To view the opinion, click here.


RS Air is a Delaware limited liability company whose primary purpose is to provide transportation services to Stephen Perlman, its founder and sole member.  Perlman is the trustee of his trust, the Perlman Trust (the Trust). NetJets Aviation, Inc. and related entities are in the business of selling and leasing fractional interests in private jets.  RS Air purchased a 6.25% interest in two aircraft from NetJets.  NetJets sued RS Air in Ohio, asserting breaches by RS Air under the agreements, and RS Air counterclaimed.  Just before trial in Ohio, RS Air filed a Subchapter V chapter 11 in California.

NetJets filed a $2.133 million proof of claim and unsuccessfully moved to dismiss the subchapter V case.  It also filed a motion requesting standing to assert alter ego claims against Perlman and the Trust, which the bankruptcy court denied.  The BAP in a prior appeal vacated that denial, noting an error in the bankruptcy court’s interpretation of Delaware law on veil-piercing, but remarked in that ruling that once RS Air’s plan was confirmed, any party could assert the alter ego claims.  In the meantime, the bankruptcy court confirmed a chapter 11 plan that would pay NetJets a pro-rata share of a $100,000 contribution from Perlman.
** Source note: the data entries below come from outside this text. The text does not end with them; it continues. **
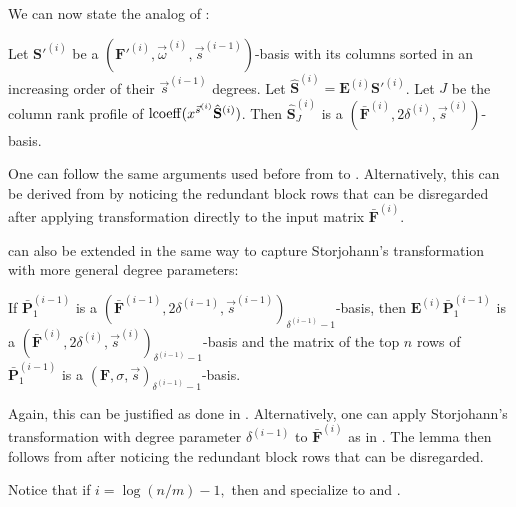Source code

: We can now state the analog of : 
\begin{thm}
\label{thm:extractingOrderBasis}Let $\mathbf{S}'^{\left(i\right)}$
be a $(\mathbf{F}'^{\left(i\right)},\vec{\omega}^{\left(i\right)},\vec{s}^{\left(i-1\right)})$-basis
with its columns sorted in an increasing order of their $\vec{s}^{\left(i-1\right)}$
degrees. Let $\hat{\mathbf{S}}^{\left(i\right)}=\mathbf{E}^{\left(i\right)}\mathbf{S}'^{\left(i\right)}$.
Let $J$ be the column rank profile of $\operatorname{lcoeff}(x^{\vec{s}^{\left(i\right)}}\hat{\mathbf{S}}^{\left(i\right)})$.
Then $\hat{\mathbf{S}}_{J}^{\left(i\right)}$ is a $(\bar{\mathbf{F}}^{\left(i\right)},2\delta^{\left(i\right)},\vec{s}^{\left(i\right)})$-basis.\end{thm}
\begin{pf}
One can follow the same arguments used before from 
to . Alternatively, this
can be derived from  by
noticing the redundant block rows that can be disregarded after applying
transformation  directly to the
input matrix $\bar{\mathbf{F}}^{\left(i\right)}$. 
\end{pf}
 can also be extended in the same way
to capture Storjohann's transformation with more general degree parameters: 
\begin{lem}
\label{lem:linkStorjohanTransform}If $\bar{\mathbf{P}}_{1}^{\left(i-1\right)}$
is a $(\bar{\mathbf{F}}^{\left(i-1\right)},2\delta^{\left(i-1\right)},\vec{s}^{\left(i-1\right)})_{\delta^{\left(i-1\right)}-1}$-basis,
then $\mathbf{E}^{\left(i\right)}\bar{\mathbf{P}}_{1}^{\left(i-1\right)}$
is a $(\bar{\mathbf{F}}^{\left(i\right)},2\delta^{\left(i\right)},\vec{s}^{\left(i\right)})_{\delta^{\left(i-1\right)}-1}$-basis
and the matrix of the top $n$ rows of $\bar{\mathbf{P}}_{1}^{\left(i-1\right)}$
is a $(\mathbf{F},\sigma,\vec{s})_{\delta^{\left(i-1\right)}-1}$-basis.\end{lem}
\begin{pf}
Again, this can be justified as done in .
Alternatively, one can apply Storjohann's transformation with degree
parameter $\delta^{\left(i-1\right)}$ to $\bar{\mathbf{F}}^{\left(i\right)}$
as in . The lemma then
follows from  after noticing the redundant
block rows that can be disregarded. 
\end{pf}
Notice that if $i=\log\left(n/m\right)-1,$ then 
and  specialize to 
and .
After confirmation but before RS Air’s discharge, NetJets filed a new complaint in Ohio against Perlman and the Trust which did not name RS Air but sought a declaration that the defendants were the alter egos of RS Air and liable to it for about $1.8 million.  After discharge, RS Air filed a motion for contempt, asserting that NetJets violated the discharge injunction by seeking to collect the “discharged debt” from alleged alter egos because “the Defendants are all one and the same.”  NetJets opposed the motion, arguing that Bankruptcy Code § 524(e) expressly limited the discharge to the debtor only, not other parties such as Perlman and the Trust.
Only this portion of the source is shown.